Input data =>
Content starts

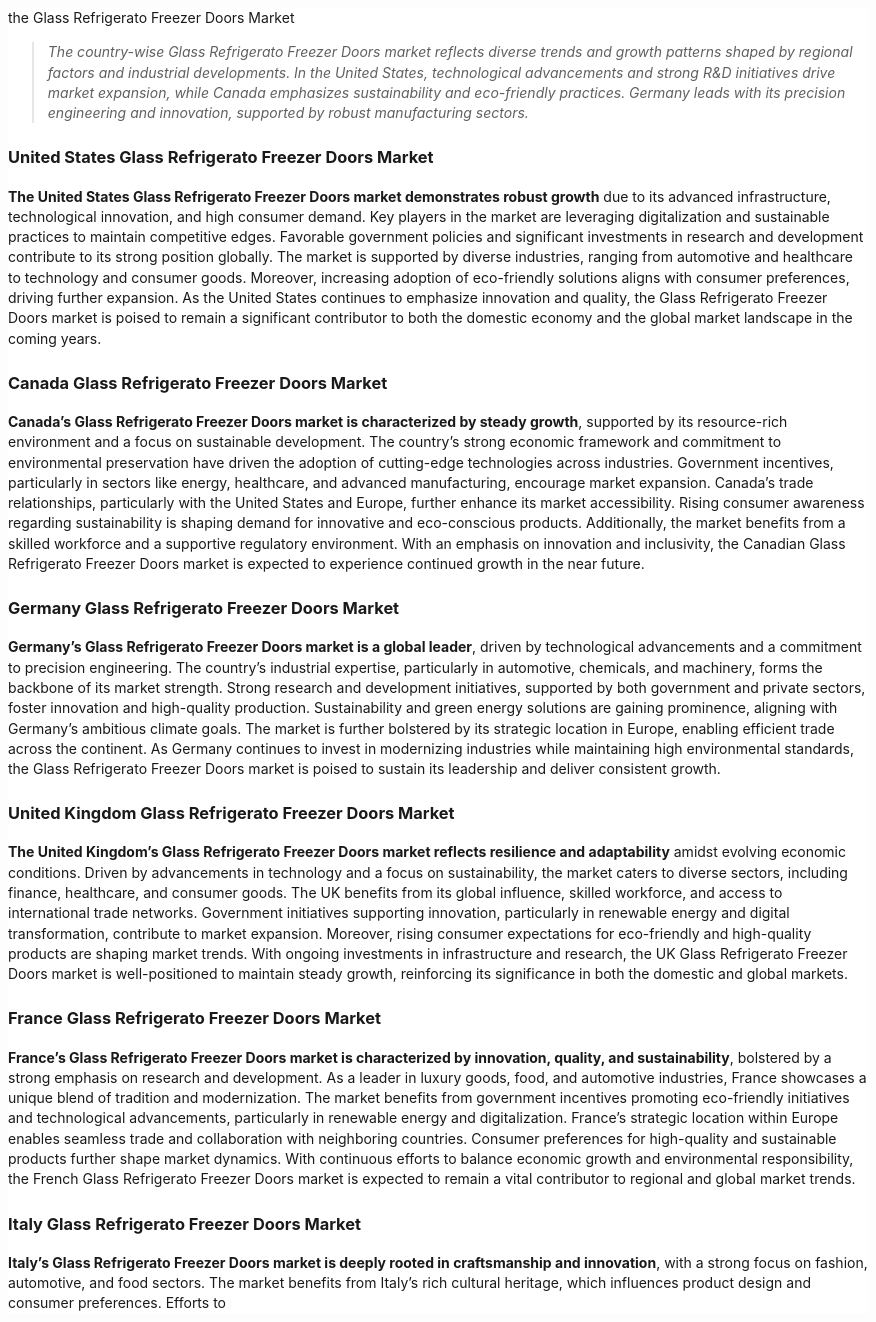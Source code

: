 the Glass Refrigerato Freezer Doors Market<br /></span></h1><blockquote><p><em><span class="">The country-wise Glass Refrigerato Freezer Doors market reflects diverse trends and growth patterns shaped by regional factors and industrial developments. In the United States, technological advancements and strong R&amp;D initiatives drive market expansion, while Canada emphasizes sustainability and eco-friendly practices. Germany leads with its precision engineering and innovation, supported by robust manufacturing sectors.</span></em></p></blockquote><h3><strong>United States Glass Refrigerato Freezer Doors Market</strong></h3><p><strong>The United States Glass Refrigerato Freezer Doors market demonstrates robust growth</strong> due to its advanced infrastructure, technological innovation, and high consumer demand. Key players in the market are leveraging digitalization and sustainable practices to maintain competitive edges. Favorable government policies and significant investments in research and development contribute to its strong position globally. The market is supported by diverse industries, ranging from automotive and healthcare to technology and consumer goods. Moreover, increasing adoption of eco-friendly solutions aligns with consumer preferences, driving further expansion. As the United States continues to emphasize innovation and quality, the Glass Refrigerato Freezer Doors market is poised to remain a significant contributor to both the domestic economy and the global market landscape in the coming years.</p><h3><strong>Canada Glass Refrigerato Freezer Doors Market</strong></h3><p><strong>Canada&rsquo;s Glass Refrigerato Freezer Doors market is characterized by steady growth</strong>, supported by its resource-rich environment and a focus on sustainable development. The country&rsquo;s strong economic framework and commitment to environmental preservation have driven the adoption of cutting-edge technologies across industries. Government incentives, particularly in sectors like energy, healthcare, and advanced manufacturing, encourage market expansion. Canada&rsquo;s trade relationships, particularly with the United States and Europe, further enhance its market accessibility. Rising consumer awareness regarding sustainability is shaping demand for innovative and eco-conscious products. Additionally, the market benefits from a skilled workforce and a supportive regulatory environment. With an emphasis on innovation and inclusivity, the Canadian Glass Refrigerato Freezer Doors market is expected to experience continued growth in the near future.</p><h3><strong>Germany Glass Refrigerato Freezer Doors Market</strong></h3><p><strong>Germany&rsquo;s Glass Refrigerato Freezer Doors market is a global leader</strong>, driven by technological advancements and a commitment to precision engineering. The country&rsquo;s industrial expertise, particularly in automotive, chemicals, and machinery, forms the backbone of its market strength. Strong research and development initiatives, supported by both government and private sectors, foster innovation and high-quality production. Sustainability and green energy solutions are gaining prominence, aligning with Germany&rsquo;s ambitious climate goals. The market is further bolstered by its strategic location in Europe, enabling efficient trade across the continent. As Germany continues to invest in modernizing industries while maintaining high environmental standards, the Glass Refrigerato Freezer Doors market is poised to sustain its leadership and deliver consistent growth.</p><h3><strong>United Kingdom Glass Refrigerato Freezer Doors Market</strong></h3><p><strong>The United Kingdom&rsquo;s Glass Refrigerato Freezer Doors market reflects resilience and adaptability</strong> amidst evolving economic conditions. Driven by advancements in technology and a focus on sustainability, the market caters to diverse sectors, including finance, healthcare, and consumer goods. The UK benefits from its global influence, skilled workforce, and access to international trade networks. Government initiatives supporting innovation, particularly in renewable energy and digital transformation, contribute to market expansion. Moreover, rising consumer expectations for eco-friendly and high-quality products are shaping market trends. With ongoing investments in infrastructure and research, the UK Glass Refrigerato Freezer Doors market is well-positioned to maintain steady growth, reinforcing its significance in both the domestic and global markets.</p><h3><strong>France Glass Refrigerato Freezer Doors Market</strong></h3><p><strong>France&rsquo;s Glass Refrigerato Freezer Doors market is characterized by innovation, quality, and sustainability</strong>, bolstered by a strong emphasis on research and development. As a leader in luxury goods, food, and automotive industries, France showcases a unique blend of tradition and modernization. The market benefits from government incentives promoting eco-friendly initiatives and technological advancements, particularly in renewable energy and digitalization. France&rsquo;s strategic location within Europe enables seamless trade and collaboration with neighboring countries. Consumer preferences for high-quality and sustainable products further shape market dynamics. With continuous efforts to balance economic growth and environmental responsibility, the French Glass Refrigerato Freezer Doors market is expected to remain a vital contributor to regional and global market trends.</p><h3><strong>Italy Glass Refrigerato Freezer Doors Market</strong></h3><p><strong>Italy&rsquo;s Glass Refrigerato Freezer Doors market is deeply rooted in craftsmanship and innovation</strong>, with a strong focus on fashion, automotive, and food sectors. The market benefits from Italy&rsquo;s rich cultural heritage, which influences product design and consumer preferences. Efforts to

Content ends
Content starts

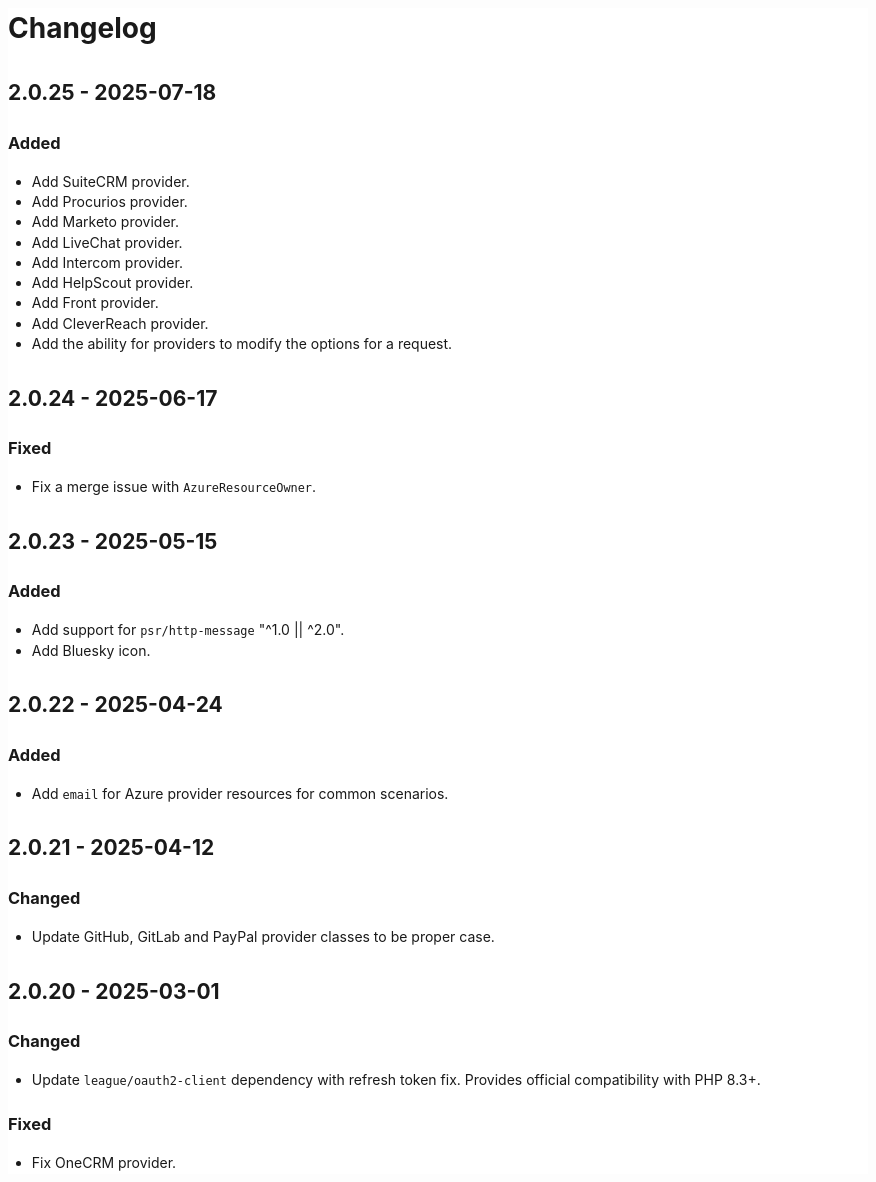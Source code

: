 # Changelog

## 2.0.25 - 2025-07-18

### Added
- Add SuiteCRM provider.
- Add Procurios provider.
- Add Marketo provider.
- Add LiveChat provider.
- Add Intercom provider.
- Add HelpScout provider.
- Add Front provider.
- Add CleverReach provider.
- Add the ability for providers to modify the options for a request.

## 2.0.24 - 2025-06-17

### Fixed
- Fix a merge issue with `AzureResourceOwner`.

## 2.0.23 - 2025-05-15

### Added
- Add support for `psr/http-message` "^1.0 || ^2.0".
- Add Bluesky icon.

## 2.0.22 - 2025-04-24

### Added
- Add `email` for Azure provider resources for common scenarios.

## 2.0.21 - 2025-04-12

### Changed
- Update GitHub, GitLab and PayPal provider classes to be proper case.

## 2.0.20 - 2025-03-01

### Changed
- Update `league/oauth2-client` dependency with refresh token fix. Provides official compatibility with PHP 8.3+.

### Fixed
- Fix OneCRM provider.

Content ends

Instructions for the task => Go through the material above and output exactly the lines from the one containing "- Fix a merge" through the one containing "- Fix OneCRM provider.".

Your response =>
- Fix a merge issue with `AzureResourceOwner`.

## 2.0.23 - 2025-05-15

### Added
- Add support for `psr/http-message` "^1.0 || ^2.0".
- Add Bluesky icon.

## 2.0.22 - 2025-04-24

### Added
- Add `email` for Azure provider resources for common scenarios.

## 2.0.21 - 2025-04-12

### Changed
- Update GitHub, GitLab and PayPal provider classes to be proper case.

## 2.0.20 - 2025-03-01

### Changed
- Update `league/oauth2-client` dependency with refresh token fix. Provides official compatibility with PHP 8.3+.

### Fixed
- Fix OneCRM provider.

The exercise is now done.